Is Hybrid technology right for the BTCC?

The British Touring Car Championship has recently made a surprise announcement stating that hybrid ‘push-to-pass’ technology will be introduced in 2022. It was confirmed at the Technical Working Group discussion that a specified hybrid unit would be fitted to all cars as an addition to their current drivetrain.

The hybrid unit will hold a reserve of supplementary power in a battery pack that would be available during each race, and possibly in qualifying, which can then be used by the drivers in strategic ways.

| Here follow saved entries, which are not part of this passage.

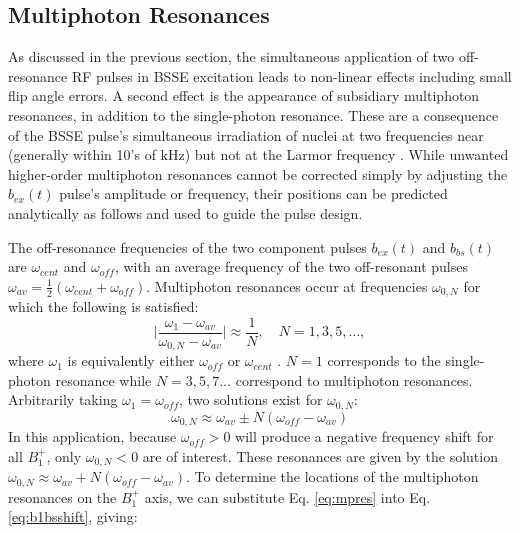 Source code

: \documentclass[a4paper,12pt]{article}
\newcommand{\bext}{b_{ex}(t)}
\newcommand{\bbst}{b_{bs}(t)}
\begin{document}
\subsection*{Multiphoton Resonances}
As discussed in the previous section, the simultaneous application of two off-resonance RF pulses in BSSE excitation
leads to non-linear effects including small flip angle errors. 
A second effect is the appearance of subsidiary multiphoton resonances,
in addition to the single-photon resonance. These are a consequence of the BSSE pulse's simultaneous irradiation of nuclei at two frequencies near (generally within 10's of kHz) but not at the Larmor frequency \cite{Zur1983MultiphotonI=1/2}.
While unwanted higher-order multiphoton resonances cannot be corrected simply by adjusting the $\bext$ pulse's
amplitude or frequency, 
their positions can be predicted analytically as follows and used to guide the pulse design. \par The off-resonance frequencies of the two component pulses $\bext$ and $\bbst$ are $\omega_{cent}$ and $ \omega_{off}$, with an average frequency of the two off-resonant pulses $\omega_{av}= \frac{1}{2}(\omega_{cent} + \omega_{off})$.
Multiphoton resonances occur at frequencies $\omega_{0,N}$ 
for which the following is satisfied: 
\begin{equation*}
    \Big|\frac{\omega_1-\omega_{av}}{\omega_{0,N}-\omega_{av}}\Big| \approx \frac{1}{N}, \quad N = 1, 3, 5, \dots,
\end{equation*}
where $\omega_1$ is equivalently either $\omega_{off}$ or $\omega_{cent}$ \cite{Vega1981Multiple-quantumClass}. 
$N=1$ corresponds to the single-photon resonance while $N = 3,5,7\dots$ 
correspond to multiphoton resonances.
Arbitrarily taking $\omega_1 = \omega_{off}$, two solutions exist for $\omega_{0,N}$:
\begin{equation}
    \omega_{0,N} \approx \omega_{av}\pm N(\omega_{off} - \omega_{av}) 
    \label{eq:mpres}
\end{equation}
 In this application, because $\omega_{off} > 0$ will produce a negative frequency shift for all $B_1^+$, only $\omega_{0,N} < 0$ are of interest. These resonances are given by the solution $\omega_{0,N} \approx \omega_{av}+ N(\omega_{off} - \omega_{av})$. 
To determine the locations of the multiphoton resonances on the $B_1^+$ axis,
we can substitute Eq. \ref{eq:mpres} into Eq. \ref{eq:b1bsshift}, giving: 
\end{document}
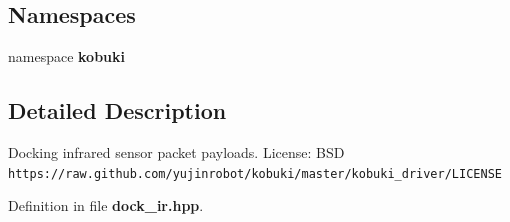 \subsection*{\-Namespaces}
\begin{DoxyCompactItemize}
\item 
namespace {\bf kobuki}
\end{DoxyCompactItemize}


\subsection{\-Detailed \-Description}
\-Docking infrared sensor packet payloads. \-License\-: \-B\-S\-D {\tt https\-://raw.\-github.\-com/yujinrobot/kobuki/master/kobuki\-\_\-driver/\-L\-I\-C\-E\-N\-S\-E} 

\-Definition in file {\bf dock\-\_\-ir.\-hpp}.

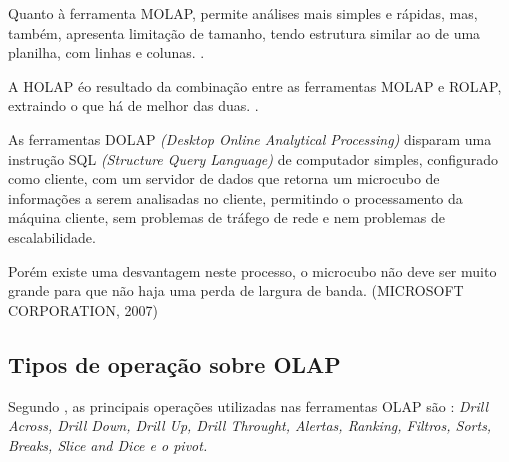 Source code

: Quanto \`{a} ferramenta MOLAP, permite an\'{a}lises mais simples e r\'{a}pidas, mas, tamb\'{e}m, apresenta limita\c{c}\~{a}o de tamanho, tendo estrutura similar ao de uma planilha, com linhas e colunas. \cite{olap-microsoft-2020}.

A HOLAP \'{e}o resultado da combina\c{c}\~{a}o entre as ferramentas MOLAP e ROLAP, extraindo o que h\'{a} de melhor das duas. \cite{olap-microsoft-2020}.

As ferramentas DOLAP \textit{(Desktop Online Analytical Processing)} disparam uma instru\c{c}\~{a}o
SQL \textit{(Structure Query Language)} de computador simples, configurado como cliente, com um servidor de dados que retorna um microcubo de informa\c{c}\~{o}es a serem analisadas no cliente, permitindo o processamento da m\'{a}quina cliente, sem problemas de tr\'{a}fego de rede e nem problemas de escalabilidade. 

Por\'{e}m existe uma desvantagem neste processo, o microcubo n\~{a}o deve ser muito grande para que n\~{a}o haja uma perda de largura de banda. (MICROSOFT CORPORATION, 2007)

\subsection{Tipos de opera\c{c}\~{a}o sobre OLAP}

Segundo \cite{olap-ballard-2006}, as principais opera\c{c}\~{o}es utilizadas nas ferramentas OLAP s\~{a}o : \textit{Drill Across, Drill Down, Drill Up, Drill Throught, Alertas, Ranking, Filtros, Sorts, Breaks, Slice and Dice e o pivot.}

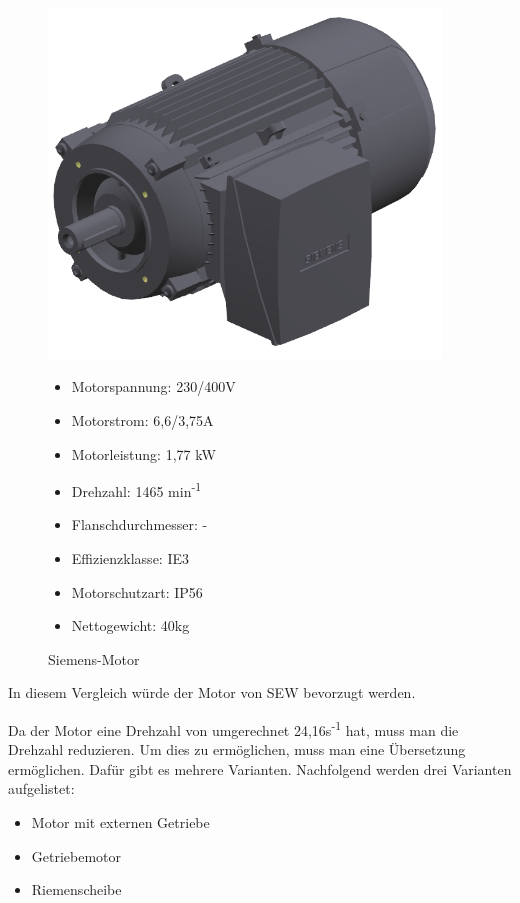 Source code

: \begin{figure}[H]
\begin{minipage}[t]{0.45\textwidth}
\includegraphics[width=0.93\textwidth]{fig/SiemensMotor}
\caption{Siemens-Motor}

\begin{itemize}
	\item{Motorspannung: 230/400V}
	\item{Motorstrom: 6,6/3,75A}
	\item{Motorleistung: 1,77 kW}
	\item{Drehzahl: 1465 min\textsuperscript{-1}}
	\item{Flanschdurchmesser: -}
	\item{Effizienzklasse: IE3}
	\item{Motorschutzart: IP56}
	\item{Nettogewicht: 40kg}
\end{itemize}

\end{minipage}
\end{figure}

In diesem Vergleich würde der Motor von SEW bevorzugt werden.

Da der Motor eine Drehzahl von umgerechnet 24,16s\textsuperscript{-1} hat, muss man die Drehzahl reduzieren. Um dies zu ermöglichen, muss man eine Übersetzung ermöglichen. Dafür gibt es mehrere Varianten. Nachfolgend werden drei Varianten aufgelistet:

\begin{itemize}
	\item{Motor mit externen Getriebe}
	\item{Getriebemotor}
	\item{Riemenscheibe}
\end{itemize}

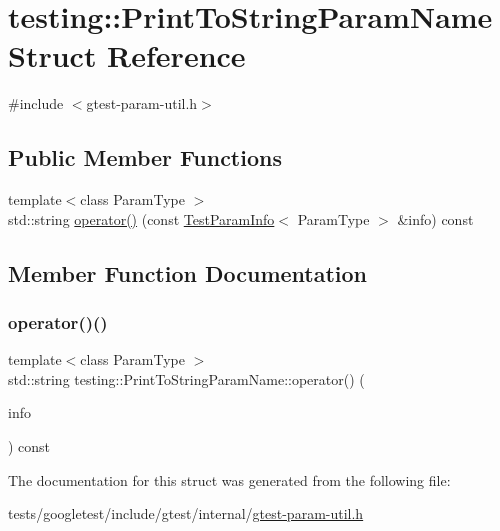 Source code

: \hypertarget{structtesting_1_1PrintToStringParamName}{}\section{testing\+:\+:Print\+To\+String\+Param\+Name Struct Reference}
\label{structtesting_1_1PrintToStringParamName}


{\ttfamily \#include $<$gtest-\/param-\/util.\+h$>$}

\subsection*{Public Member Functions}
\begin{DoxyCompactItemize}
\item 
{\footnotesize template$<$class Param\+Type $>$ }\\std\+::string \hyperlink{structtesting_1_1PrintToStringParamName_a05b411cfb75dadb2c3c0355aee1dcf21}{operator()} (const \hyperlink{structtesting_1_1TestParamInfo}{Test\+Param\+Info}$<$ Param\+Type $>$ \&info) const
\end{DoxyCompactItemize}


\subsection{Member Function Documentation}
\mbox{\label{structtesting_1_1PrintToStringParamName_a05b411cfb75dadb2c3c0355aee1dcf21}} 
\subsubsection{\texorpdfstring{operator()()}{operator()()}}
{\footnotesize\ttfamily template$<$class Param\+Type $>$ \\
std\+::string testing\+::\+Print\+To\+String\+Param\+Name\+::operator() (\begin{DoxyParamCaption}\item[{const \hyperlink{structtesting_1_1TestParamInfo}{Test\+Param\+Info}$<$ Param\+Type $>$ \&}]{info }\end{DoxyParamCaption}) const\hspace{0.3cm}{\ttfamily [inline]}}



The documentation for this struct was generated from the following file\+:\begin{DoxyCompactItemize}
\item 
tests/googletest/include/gtest/internal/\hyperlink{gtest-param-util_8h}{gtest-\/param-\/util.\+h}\end{DoxyCompactItemize}
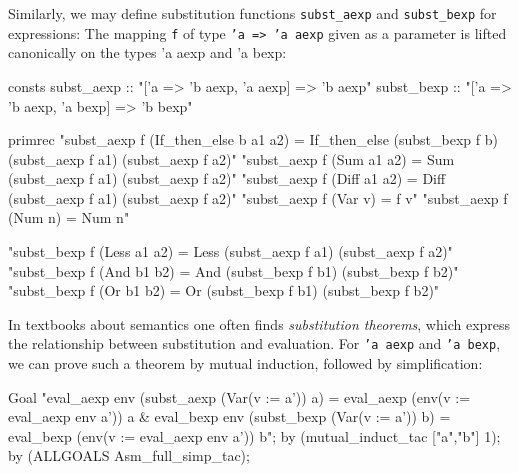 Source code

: Similarly, we may define substitution functions {\tt subst_aexp}
and {\tt subst_bexp} for expressions: The mapping {\tt f} of type
{\tt 'a => 'a aexp} given as a parameter is lifted canonically
on the types {'a aexp} and {'a bexp}:
\begin{ttbox}
consts
  subst_aexp :: "['a => 'b aexp, 'a aexp] => 'b aexp"
  subst_bexp :: "['a => 'b aexp, 'a bexp] => 'b bexp"

primrec
  "subst_aexp f (If_then_else b a1 a2) =
     If_then_else (subst_bexp f b) (subst_aexp f a1) (subst_aexp f a2)"
  "subst_aexp f (Sum a1 a2) = Sum (subst_aexp f a1) (subst_aexp f a2)"
  "subst_aexp f (Diff a1 a2) = Diff (subst_aexp f a1) (subst_aexp f a2)"
  "subst_aexp f (Var v) = f v"
  "subst_aexp f (Num n) = Num n"

  "subst_bexp f (Less a1 a2) = Less (subst_aexp f a1) (subst_aexp f a2)"
  "subst_bexp f (And b1 b2) = And (subst_bexp f b1) (subst_bexp f b2)"
  "subst_bexp f (Or b1 b2) = Or (subst_bexp f b1) (subst_bexp f b2)"
\end{ttbox}
In textbooks about semantics one often finds {\em substitution theorems},
which express the relationship between substitution and evaluation. For
\texttt{'a aexp} and \texttt{'a bexp}, we can prove such a theorem by mutual
induction, followed by simplification:
\begin{ttbox}
Goal
  "eval_aexp env (subst_aexp (Var(v := a')) a) =
     eval_aexp (env(v := eval_aexp env a')) a &
   eval_bexp env (subst_bexp (Var(v := a')) b) =
     eval_bexp (env(v := eval_aexp env a')) b";
by (mutual_induct_tac ["a","b"] 1);
by (ALLGOALS Asm_full_simp_tac);
\end{ttbox}

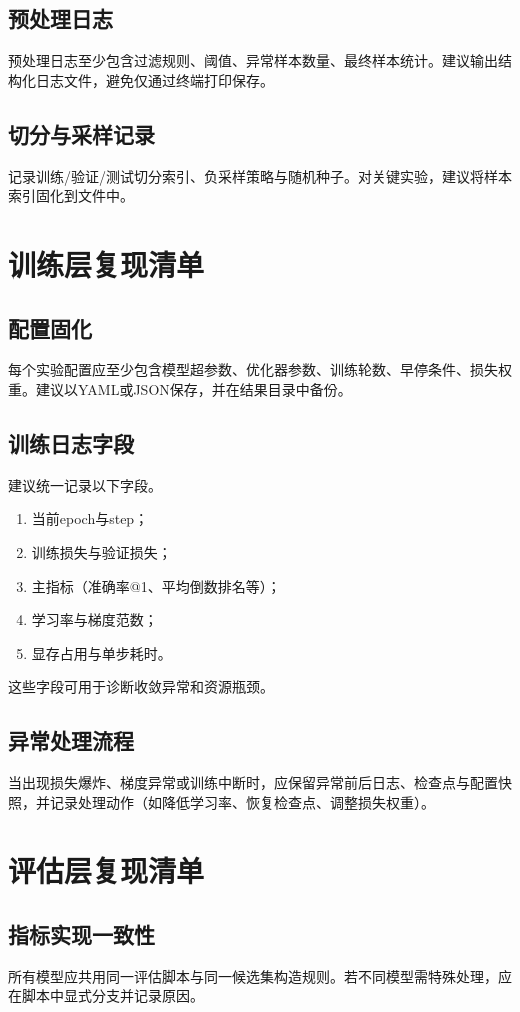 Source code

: \subsection{预处理日志}
预处理日志至少包含过滤规则、阈值、异常样本数量、最终样本统计。建议输出结构化日志文件，避免仅通过终端打印保存。

\subsection{切分与采样记录}
记录训练/验证/测试切分索引、负采样策略与随机种子。对关键实验，建议将样本索引固化到文件中。

\section{训练层复现清单}
\subsection{配置固化}
每个实验配置应至少包含模型超参数、优化器参数、训练轮数、早停条件、损失权重。建议以YAML或JSON保存，并在结果目录中备份。

\subsection{训练日志字段}
建议统一记录以下字段。
\begin{enumerate}
    \item 当前epoch与step；
    \item 训练损失与验证损失；
    \item 主指标（准确率@1、平均倒数排名等）；
    \item 学习率与梯度范数；
    \item 显存占用与单步耗时。
\end{enumerate}
\par\indent 这些字段可用于诊断收敛异常和资源瓶颈。

\subsection{异常处理流程}
当出现损失爆炸、梯度异常或训练中断时，应保留异常前后日志、检查点与配置快照，并记录处理动作（如降低学习率、恢复检查点、调整损失权重）。

\section{评估层复现清单}
\subsection{指标实现一致性}
所有模型应共用同一评估脚本与同一候选集构造规则。若不同模型需特殊处理，应在脚本中显式分支并记录原因。

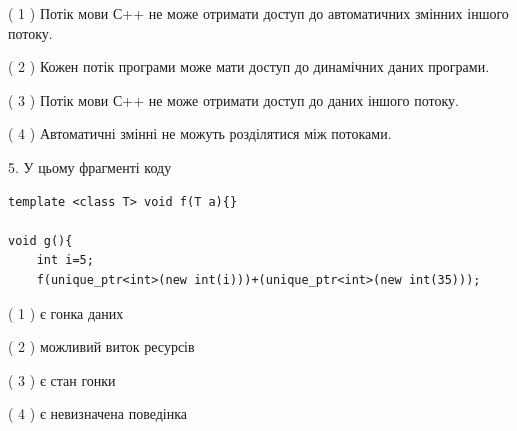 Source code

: \documentclass[12pt, ukrainian]{article}
\begin{document}
\begin {large}
{( 1 ) Потік мови С++ не може отримати доступ до автоматичних змінних іншого потоку.%

( 2 ) Кожен потік програми може мати доступ до динамічних даних програми.%

( 3 ) Потік мови С++ не може отримати доступ до даних іншого потоку.%

( 4 ) Автоматичні змінні не можуть розділятися між потоками.%


5. У цьому фрагменті коду
\begin{verbatim}
template <class T> void f(T a){}

void g(){
    int i=5;
    f(unique_ptr<int>(new int(i)))+(unique_ptr<int>(new int(35)));
\end{verbatim}
( 1 ) є гонка даних%

( 2 ) можливий виток ресурсів%

( 3 ) є стан гонки%

( 4 ) є невизначена поведінка%
}
\end {large}
\end{document}
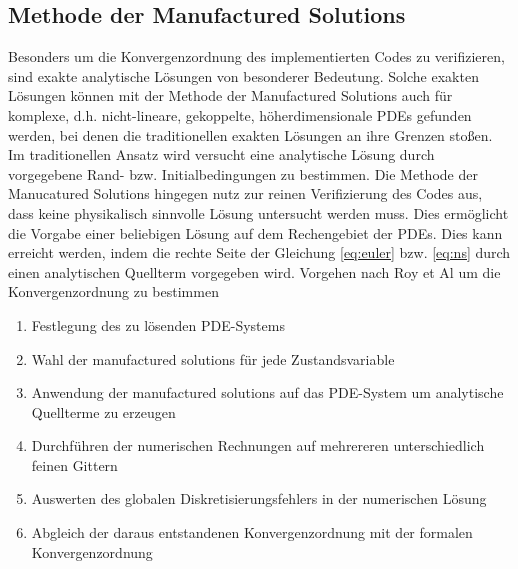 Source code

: \subsection{Methode der Manufactured Solutions}
Besonders um die Konvergenzordnung des implementierten Codes zu verifizieren, sind exakte analytische Lösungen von besonderer Bedeutung. Solche exakten Lösungen können mit der Methode der Manufactured Solutions auch für komplexe, d.h. nicht-lineare, gekoppelte, höherdimensionale PDEs gefunden werden, bei denen die traditionellen exakten Lösungen an ihre Grenzen stoßen. Im traditionellen Ansatz wird versucht eine analytische Lösung durch vorgegebene Rand- bzw. Initialbedingungen zu bestimmen. Die Methode der Manucatured Solutions hingegen nutz zur reinen Verifizierung des Codes aus, dass keine physikalisch sinnvolle Lösung untersucht werden muss. Dies ermöglicht die Vorgabe einer beliebigen Lösung auf dem Rechengebiet der PDEs. Dies kann erreicht werden, indem die rechte Seite der Gleichung \ref{eq:euler} bzw. \ref{eq:ns} durch einen analytischen Quellterm vorgegeben wird.
Vorgehen nach Roy et Al \cite{roy} um die Konvergenzordnung zu bestimmen
\begin{enumerate}
	\item Festlegung des zu lösenden PDE-Systems
	\item Wahl der manufactured solutions für jede Zustandsvariable
	\item Anwendung der manufactured solutions auf das PDE-System um analytische Quellterme zu erzeugen
	\item Durchführen der numerischen Rechnungen auf mehrereren unterschiedlich feinen Gittern
	\item Auswerten des globalen Diskretisierungsfehlers in der numerischen Lösung
	\item Abgleich der daraus entstandenen Konvergenzordnung mit der formalen Konvergenzordnung
\end{enumerate}

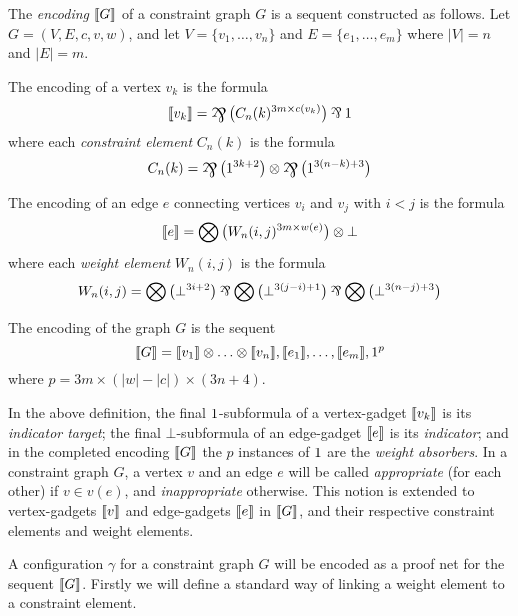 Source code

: \documentclass{sigplanconf-modified}
\begin{document}
\begin{definition}
\label{def:graph encoding}
The \emph{encoding} $\llbracket G\rrbracket$ of a constraint graph $G$ is a sequent constructed as follows.
%
Let $G=(V,E,c,v,w)$, and let $V=\{v_1,\dotsc,v_n\}$ and $E=\{e_1,\dotsc,e_m\}$ where $|V|=n$ and $|E|=m$.

\noindent
The encoding of a vertex $v_k$ is the formula
\[
	\itn{v_k} = \bigparr\big(C_n(k)^{3m\times c(v_k)} \big)\parr\1
\]
where each \emph{constraint element} $C_n(k)$ is the formula
\[
	C_n(k) = \bigparr\big(1^{3k+2}\big) \tn \bigparr\big(1^{3(n-k)+3}\big)
\]

\noindent
The encoding of an edge $e$ connecting vertices $v_i$ and $v_j$ with $i<j$ is the formula
\[
	\llbracket e\rrbracket = \bigotimes\big(W_n(i,j)^{3m\times w(e)}\big)\otimes\bot
\]
where each \emph{weight element} $W_n(i,j)$ is the formula
\[
	W_n(i,j) = \bigtn\big(\bot^{3i+2}\big)\parr\bigtn\big(\bot^{3(j-i)+1}\big)\parr\bigtn\big(\bot^{3(n-j)+3}\big)
\]

\noindent
The encoding of the graph $G$ is the sequent
\[
	\llbracket G\rrbracket = \llbracket v_1\rrbracket\otimes\dotso\otimes\llbracket v_n\rrbracket, \llbracket e_1\rrbracket,\dotsc,\llbracket e_m\rrbracket, 1^p
\]
where $p=3m\times(|w|-|c|)\times(3n+4)$.

\end{definition}



In the above definition, the final $1$-subformula of a vertex-gadget $\llbracket v_k\rrbracket$ is its \emph{indicator target}; the final $\bot$-subformula of an edge-gadget $\llbracket e\rrbracket$ is its \emph{indicator}; and in the completed encoding $\llbracket G\rrbracket$ the $p$ instances of $1$ are the \emph{weight absorbers}.
%
In a constraint graph $G$, a vertex $v$ and an edge $e$ will be called \emph{appropriate} (for each other) if $v\in v(e)$, and \emph{inappropriate} otherwise.
%
This notion is extended to vertex-gadgets $\llbracket v\rrbracket$ and edge-gadgets $\llbracket e\rrbracket$ in $\llbracket G\rrbracket$, and their respective constraint elements and weight elements.



A configuration $\gamma$ for a constraint graph $G$ will be encoded as a proof net for the sequent $\llbracket G\rrbracket$.
%
Firstly we will define a standard way of linking a weight element to a constraint element.
\end{document}
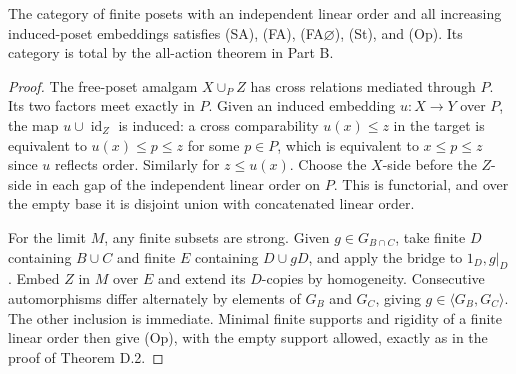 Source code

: \begin{corollary}\label{B:poset-op}
The category of finite posets with an independent linear order and all
increasing induced-poset embeddings satisfies (SA), (FA), (FA$\varnothing$),
(St), and (Op). Its category is total by the all-action theorem in Part B.
\end{corollary}
\begin{proof}
The free-poset amalgam $X\cup_P Z$ has cross relations mediated through
$P$. Its two factors meet exactly in $P$. Given an induced embedding
$u:X\to Y$ over $P$, the map $u\cup\operatorname{id}_Z$ is induced:
a cross comparability $u(x)\leq z$ in the target is equivalent to
$u(x)\leq p\leq z$ for some $p\in P$, which is equivalent to
$x\leq p\leq z$ since $u$ reflects order. Similarly for $z\leq u(x)$.
Choose the $X$-side before the $Z$-side in each gap of the independent
linear order on $P$. This is functorial, and over the empty base it is
disjoint union with concatenated linear order.

For the limit $M$, any finite subsets are strong. Given
$g\in G_{B\cap C}$, take finite $D$ containing $B\cup C$ and finite
$E$ containing $D\cup gD$, and apply the bridge to $1_D,g|_D$.
Embed $Z$ in $M$ over $E$ and extend its $D$-copies by homogeneity.
Consecutive automorphisms differ alternately by elements of $G_B$
and $G_C$, giving $g\in\langle G_B,G_C\rangle$. The other inclusion
is immediate. Minimal finite supports and rigidity of a finite
linear order then give (Op), with the empty support allowed, exactly
as in the proof of Theorem D.2.
\end{proof}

The testing of the battery pack to be installed on very car in 2022, will take place in the 2020 and 2021 seasons, whether the testing is incorporated into specific races of the two seasons or done off the calendar, is not yet known. Another unknown is whether the various support series’ to the BTCC will get the luxury of hybrids in future. The British Formula 4 championship already using small Ford Eco-Boost engines should not be affected but the Renault Clio Championship could follow the BTCC’s ideas having relatively similar style cars and race timetables.

To the relief of most fans and every team competing in the BTCC, Alan Gow, the BTCC series director, stated that, unlike Formula One, the new hybrid technology would not be an ‘extreme technical exercise.’ Hopefully, this always relatively small and simple racing series will not go in the same direction as Formula One has done since the introduction of eye-wateringly complicated hybrid power units. The immense expense to compete successfully with Formula One’s regulations has already bankrupted two teams and looks to be forcing several other current teams to the same fate.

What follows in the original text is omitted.